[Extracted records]
• • •
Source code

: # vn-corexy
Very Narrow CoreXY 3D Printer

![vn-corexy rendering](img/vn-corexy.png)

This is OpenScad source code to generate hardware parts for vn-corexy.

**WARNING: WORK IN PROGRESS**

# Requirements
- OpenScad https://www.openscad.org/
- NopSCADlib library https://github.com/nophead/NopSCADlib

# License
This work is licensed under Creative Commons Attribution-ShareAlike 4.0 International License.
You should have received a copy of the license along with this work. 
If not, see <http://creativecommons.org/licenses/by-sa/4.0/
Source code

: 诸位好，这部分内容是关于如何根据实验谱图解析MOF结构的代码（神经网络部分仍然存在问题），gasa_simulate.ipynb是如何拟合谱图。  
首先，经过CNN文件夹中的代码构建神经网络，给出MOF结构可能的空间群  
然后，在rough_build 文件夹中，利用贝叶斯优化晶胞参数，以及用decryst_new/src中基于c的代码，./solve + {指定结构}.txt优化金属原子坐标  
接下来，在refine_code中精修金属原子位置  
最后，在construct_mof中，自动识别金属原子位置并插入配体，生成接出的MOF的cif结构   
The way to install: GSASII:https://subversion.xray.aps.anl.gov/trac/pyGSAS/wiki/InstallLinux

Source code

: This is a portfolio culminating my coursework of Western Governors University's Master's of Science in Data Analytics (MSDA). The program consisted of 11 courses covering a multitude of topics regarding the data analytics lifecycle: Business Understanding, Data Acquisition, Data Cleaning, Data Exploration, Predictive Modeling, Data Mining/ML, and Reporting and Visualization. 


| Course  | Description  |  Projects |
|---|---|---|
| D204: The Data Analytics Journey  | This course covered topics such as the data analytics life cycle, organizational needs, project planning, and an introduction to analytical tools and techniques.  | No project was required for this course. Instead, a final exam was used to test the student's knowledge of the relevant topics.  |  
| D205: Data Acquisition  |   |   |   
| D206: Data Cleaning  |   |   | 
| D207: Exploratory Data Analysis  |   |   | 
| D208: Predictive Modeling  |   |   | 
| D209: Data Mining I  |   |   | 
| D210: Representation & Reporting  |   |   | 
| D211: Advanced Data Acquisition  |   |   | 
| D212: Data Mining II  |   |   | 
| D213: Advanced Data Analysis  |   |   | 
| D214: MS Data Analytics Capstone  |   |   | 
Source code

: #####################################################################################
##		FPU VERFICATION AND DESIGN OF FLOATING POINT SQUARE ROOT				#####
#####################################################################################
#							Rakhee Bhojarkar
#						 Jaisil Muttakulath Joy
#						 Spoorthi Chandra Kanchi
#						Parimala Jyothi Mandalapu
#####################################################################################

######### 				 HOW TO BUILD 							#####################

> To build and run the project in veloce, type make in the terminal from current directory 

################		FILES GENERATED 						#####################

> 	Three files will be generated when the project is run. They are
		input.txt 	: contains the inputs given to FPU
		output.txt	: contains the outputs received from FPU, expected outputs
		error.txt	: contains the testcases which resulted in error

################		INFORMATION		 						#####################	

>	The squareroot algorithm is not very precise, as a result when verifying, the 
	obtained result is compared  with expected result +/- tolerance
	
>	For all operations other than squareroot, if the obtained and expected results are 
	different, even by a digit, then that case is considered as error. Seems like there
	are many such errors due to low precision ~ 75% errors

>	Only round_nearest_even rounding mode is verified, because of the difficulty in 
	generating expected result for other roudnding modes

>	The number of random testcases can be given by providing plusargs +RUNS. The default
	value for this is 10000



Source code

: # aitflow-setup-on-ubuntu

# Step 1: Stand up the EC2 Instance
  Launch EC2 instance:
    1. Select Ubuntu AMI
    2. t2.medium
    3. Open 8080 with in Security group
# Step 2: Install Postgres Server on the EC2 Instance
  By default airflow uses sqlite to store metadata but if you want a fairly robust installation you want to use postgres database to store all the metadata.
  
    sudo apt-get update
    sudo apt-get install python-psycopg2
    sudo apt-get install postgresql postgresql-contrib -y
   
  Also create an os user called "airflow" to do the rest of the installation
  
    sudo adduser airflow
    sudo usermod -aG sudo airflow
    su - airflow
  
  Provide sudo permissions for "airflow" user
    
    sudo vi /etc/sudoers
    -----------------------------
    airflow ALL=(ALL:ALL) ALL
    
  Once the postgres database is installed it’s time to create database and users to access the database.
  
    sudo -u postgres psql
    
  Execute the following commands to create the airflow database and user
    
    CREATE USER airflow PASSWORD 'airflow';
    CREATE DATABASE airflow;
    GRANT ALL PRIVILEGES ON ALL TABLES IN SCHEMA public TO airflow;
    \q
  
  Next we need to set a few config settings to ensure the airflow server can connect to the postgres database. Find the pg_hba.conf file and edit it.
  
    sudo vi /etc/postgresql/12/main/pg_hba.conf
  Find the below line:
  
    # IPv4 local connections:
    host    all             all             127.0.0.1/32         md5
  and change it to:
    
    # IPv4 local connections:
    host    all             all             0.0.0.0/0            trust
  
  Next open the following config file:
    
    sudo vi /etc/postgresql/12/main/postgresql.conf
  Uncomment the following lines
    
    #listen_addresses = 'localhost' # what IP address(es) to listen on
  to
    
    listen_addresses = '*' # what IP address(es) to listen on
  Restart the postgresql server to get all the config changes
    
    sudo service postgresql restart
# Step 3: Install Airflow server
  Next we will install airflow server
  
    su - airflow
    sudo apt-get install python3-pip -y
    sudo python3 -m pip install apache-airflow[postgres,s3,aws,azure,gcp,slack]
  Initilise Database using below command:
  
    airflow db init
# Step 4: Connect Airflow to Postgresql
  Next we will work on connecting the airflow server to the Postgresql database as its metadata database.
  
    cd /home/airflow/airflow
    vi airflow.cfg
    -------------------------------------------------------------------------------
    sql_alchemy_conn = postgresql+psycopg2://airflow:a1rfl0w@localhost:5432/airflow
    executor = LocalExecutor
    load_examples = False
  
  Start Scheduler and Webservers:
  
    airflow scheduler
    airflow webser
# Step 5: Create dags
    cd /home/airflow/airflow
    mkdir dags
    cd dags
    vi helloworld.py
• • •
## WHAT TO PRODUCE
Each line in the data that holds the word "config" must be copied.

## EXERCISE OUTPUT
  Next we need to set a few config settings to ensure the airflow server can connect to the postgres database. Find the pg_hba.conf file and edit it.
  Next open the following config file:
  Restart the postgresql server to get all the config changes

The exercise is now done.